As of yesterday, though, I was back work at half-throttle—should have been a quarter, but several of the tasks I'd delayed or gotten extensions on couldn't be put off any more.
No matter how much I delegate to the dogs and the cat, they tend to ignore the necessities of computer- and paperwork (except the cat, who is proficient at knocking paperwork off the desk and at impeding my ability to use the computer mouse because my hand is (1) in her territory and (2) not doing anything so important that I can't use it to pat her). I paid some bills I hadn't gotten to over the weekend, answered e-mails, set up a phone meeting for today, and designed an ad. We don't do many ads, and they always take way longer to design than they should.
I'd show you the caps I’ve knitted, except that I'm still on the part of the camera manual just after “charge the battery.” Even if I’d gotten to “how to click the shutter,” I wouldn't show you my desk just now.
Tomorrow, the blog tour for Donna Druchunas' new book, Arctic Lace: Knitting Projects and Stories Inspired by Alaska's Native Knitters, will visit this blog. Because I am the book's editor and publisher, we will be turning the tables for this installment of the three-week tour. Instead of having me interview Donna, she will be interviewing me.

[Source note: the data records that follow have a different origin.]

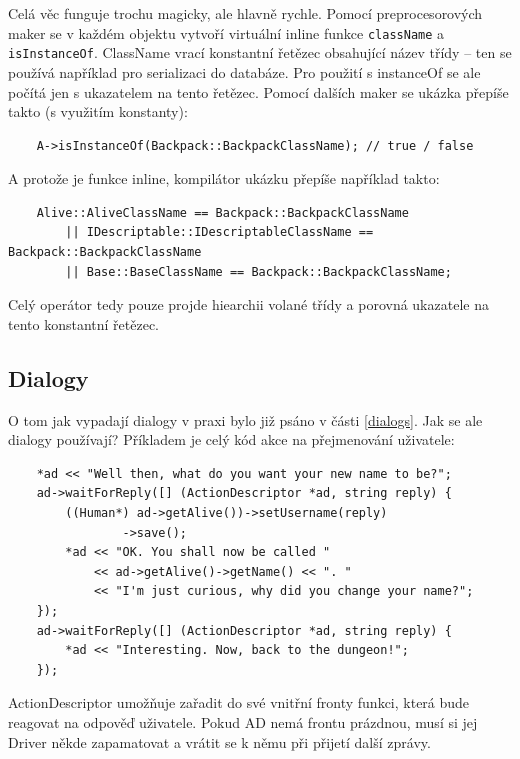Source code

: \documentclass[11pt, a4paper]{article}
\begin{document}
\noindent Celá věc funguje trochu magicky, ale hlavně rychle. Pomocí preprocesorových maker se v každém objektu vytvoří virtuální inline funkce \texttt{className} a \texttt{isInstanceOf}. ClassName vrací konstantní řetězec obsahující název třídy -- ten se používá například pro serializaci do databáze. Pro použití s instanceOf se ale počítá jen s ukazatelem na tento řetězec. Pomocí dalších maker se ukázka přepíše takto (s využitím konstanty):

\begin{lstlisting}
	A->isInstanceOf(Backpack::BackpackClassName); // true / false
\end{lstlisting}

\noindent A protože je funkce inline, kompilátor ukázku přepíše například takto:

\begin{lstlisting}
	Alive::AliveClassName == Backpack::BackpackClassName 
		|| IDescriptable::IDescriptableClassName == Backpack::BackpackClassName 
		|| Base::BaseClassName == Backpack::BackpackClassName;
\end{lstlisting}

\noindent Celý operátor tedy pouze projde hiearchii volané třídy a porovná ukazatele na tento konstantní řetězec.

\subsection{Dialogy}

O tom jak vypadají dialogy v praxi bylo již psáno v části \ref{dialogs}. Jak se ale dialogy používají? Příkladem je celý kód akce na přejmenování uživatele:

\begin{lstlisting}
	*ad << "Well then, what do you want your new name to be?";
	ad->waitForReply([] (ActionDescriptor *ad, string reply) {
		((Human*) ad->getAlive())->setUsername(reply)
				->save();
		*ad << "OK. You shall now be called " 
			<< ad->getAlive()->getName() << ". "
		    << "I'm just curious, why did you change your name?";
	});
	ad->waitForReply([] (ActionDescriptor *ad, string reply) {
		*ad << "Interesting. Now, back to the dungeon!";
	});
\end{lstlisting}

\noindent ActionDescriptor umožňuje zařadit do své vnitřní fronty funkci, která bude reagovat na odpověď uživatele. Pokud AD nemá frontu prázdnou, musí si jej Driver někde zapamatovat a vrátit se k němu při přijetí další zprávy.
\end{document}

Fortunately, my friend Kris, who is a knitter, spinner, llama lover and rescuer, ADD coach, and all-around good person currently living with unreliable phone service despite what I think are at least three phone numbers (ah, technology), brought me a stash of elderberry and echinacea cough lozenges, one of which is currently helping me think without cold-induced paroxysms.
I should have plenty here to keep me focused on answering Donna's questions.
Loooooong post tomorrow! Lots of inside scoop on making a book! (Four years condensed to one blog post.)